DATA
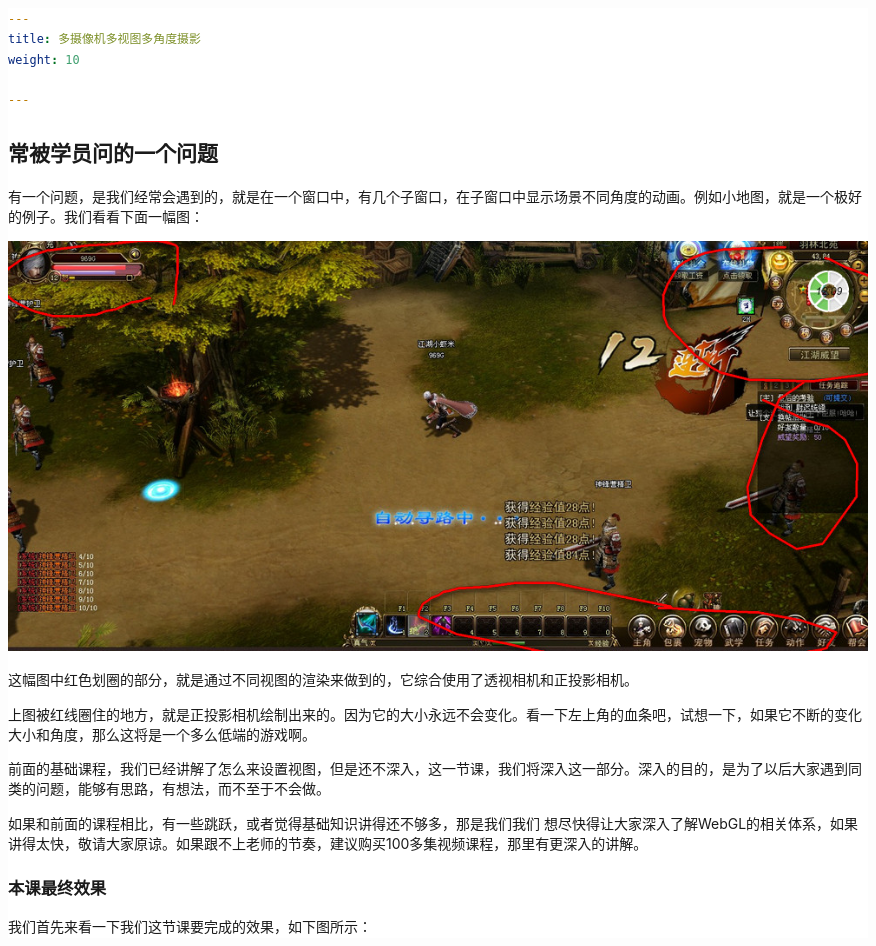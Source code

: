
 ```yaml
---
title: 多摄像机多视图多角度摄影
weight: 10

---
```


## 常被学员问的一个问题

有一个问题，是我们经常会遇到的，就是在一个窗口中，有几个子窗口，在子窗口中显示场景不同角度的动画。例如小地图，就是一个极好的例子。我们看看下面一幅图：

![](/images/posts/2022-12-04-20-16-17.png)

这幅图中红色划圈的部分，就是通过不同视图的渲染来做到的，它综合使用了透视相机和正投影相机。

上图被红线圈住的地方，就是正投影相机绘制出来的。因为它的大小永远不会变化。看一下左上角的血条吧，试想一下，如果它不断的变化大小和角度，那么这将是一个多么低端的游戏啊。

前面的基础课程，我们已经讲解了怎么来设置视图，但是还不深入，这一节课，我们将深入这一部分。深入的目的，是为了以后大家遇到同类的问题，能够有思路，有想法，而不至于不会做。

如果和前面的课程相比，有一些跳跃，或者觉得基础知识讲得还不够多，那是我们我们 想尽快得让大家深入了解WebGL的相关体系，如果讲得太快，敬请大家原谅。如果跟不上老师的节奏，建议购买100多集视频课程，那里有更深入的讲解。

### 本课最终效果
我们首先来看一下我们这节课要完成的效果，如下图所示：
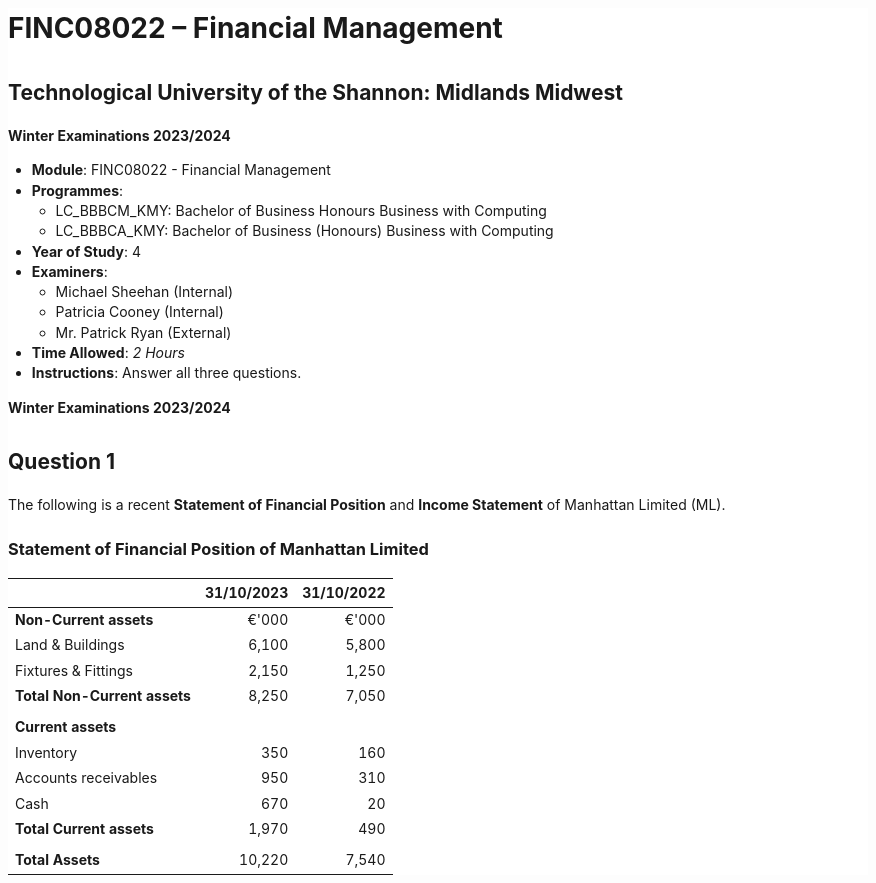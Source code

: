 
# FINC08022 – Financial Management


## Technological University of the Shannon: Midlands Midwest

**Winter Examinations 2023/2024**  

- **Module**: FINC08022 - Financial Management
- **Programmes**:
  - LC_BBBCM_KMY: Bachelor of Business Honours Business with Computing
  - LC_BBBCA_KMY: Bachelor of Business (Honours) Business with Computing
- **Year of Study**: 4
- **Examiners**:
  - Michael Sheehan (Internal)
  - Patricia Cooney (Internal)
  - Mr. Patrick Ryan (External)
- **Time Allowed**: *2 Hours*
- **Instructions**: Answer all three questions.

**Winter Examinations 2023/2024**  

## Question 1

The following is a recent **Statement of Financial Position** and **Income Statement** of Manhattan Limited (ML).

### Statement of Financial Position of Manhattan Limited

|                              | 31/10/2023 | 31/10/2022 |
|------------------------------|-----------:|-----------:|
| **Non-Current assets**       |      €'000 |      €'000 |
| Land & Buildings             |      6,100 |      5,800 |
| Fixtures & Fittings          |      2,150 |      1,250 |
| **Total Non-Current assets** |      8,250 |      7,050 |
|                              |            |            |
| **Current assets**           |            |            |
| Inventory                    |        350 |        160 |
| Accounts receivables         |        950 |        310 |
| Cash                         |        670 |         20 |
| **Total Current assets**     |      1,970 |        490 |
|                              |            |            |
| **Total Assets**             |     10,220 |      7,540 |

TASK STATEMENT
Each line from the one containing "上图被红线圈住的地方，就是正" through the end of the records above is to be retyped exactly, with the pictures omitted and nothing added.

EXERCISE OUTPUT
上图被红线圈住的地方，就是正投影相机绘制出来的。因为它的大小永远不会变化。看一下左上角的血条吧，试想一下，如果它不断的变化大小和角度，那么这将是一个多么低端的游戏啊。

前面的基础课程，我们已经讲解了怎么来设置视图，但是还不深入，这一节课，我们将深入这一部分。深入的目的，是为了以后大家遇到同类的问题，能够有思路，有想法，而不至于不会做。

如果和前面的课程相比，有一些跳跃，或者觉得基础知识讲得还不够多，那是我们我们 想尽快得让大家深入了解WebGL的相关体系，如果讲得太快，敬请大家原谅。如果跟不上老师的节奏，建议购买100多集视频课程，那里有更深入的讲解。

### 本课最终效果
我们首先来看一下我们这节课要完成的效果，如下图所示：
Source code

: 
# FINC08022 – Financial Management


## Technological University of the Shannon: Midlands Midwest

**Winter Examinations 2023/2024**  

- **Module**: FINC08022 - Financial Management
- **Programmes**:
  - LC_BBBCM_KMY: Bachelor of Business Honours Business with Computing
  - LC_BBBCA_KMY: Bachelor of Business (Honours) Business with Computing
- **Year of Study**: 4
- **Examiners**:
  - Michael Sheehan (Internal)
  - Patricia Cooney (Internal)
  - Mr. Patrick Ryan (External)
- **Time Allowed**: *2 Hours*
- **Instructions**: Answer all three questions.

**Winter Examinations 2023/2024**  

## Question 1

The following is a recent **Statement of Financial Position** and **Income Statement** of Manhattan Limited (ML).

### Statement of Financial Position of Manhattan Limited

|                              | 31/10/2023 | 31/10/2022 |
|------------------------------|-----------:|-----------:|
| **Non-Current assets**       |      €'000 |      €'000 |
| Land & Buildings             |      6,100 |      5,800 |
| Fixtures & Fittings          |      2,150 |      1,250 |
| **Total Non-Current assets** |      8,250 |      7,050 |
|                              |            |            |
| **Current assets**           |            |            |
| Inventory                    |        350 |        160 |
| Accounts receivables         |        950 |        310 |
| Cash                         |        670 |         20 |
| **Total Current assets**     |      1,970 |        490 |
|                              |            |            |
| **Total Assets**             |     10,220 |      7,540 |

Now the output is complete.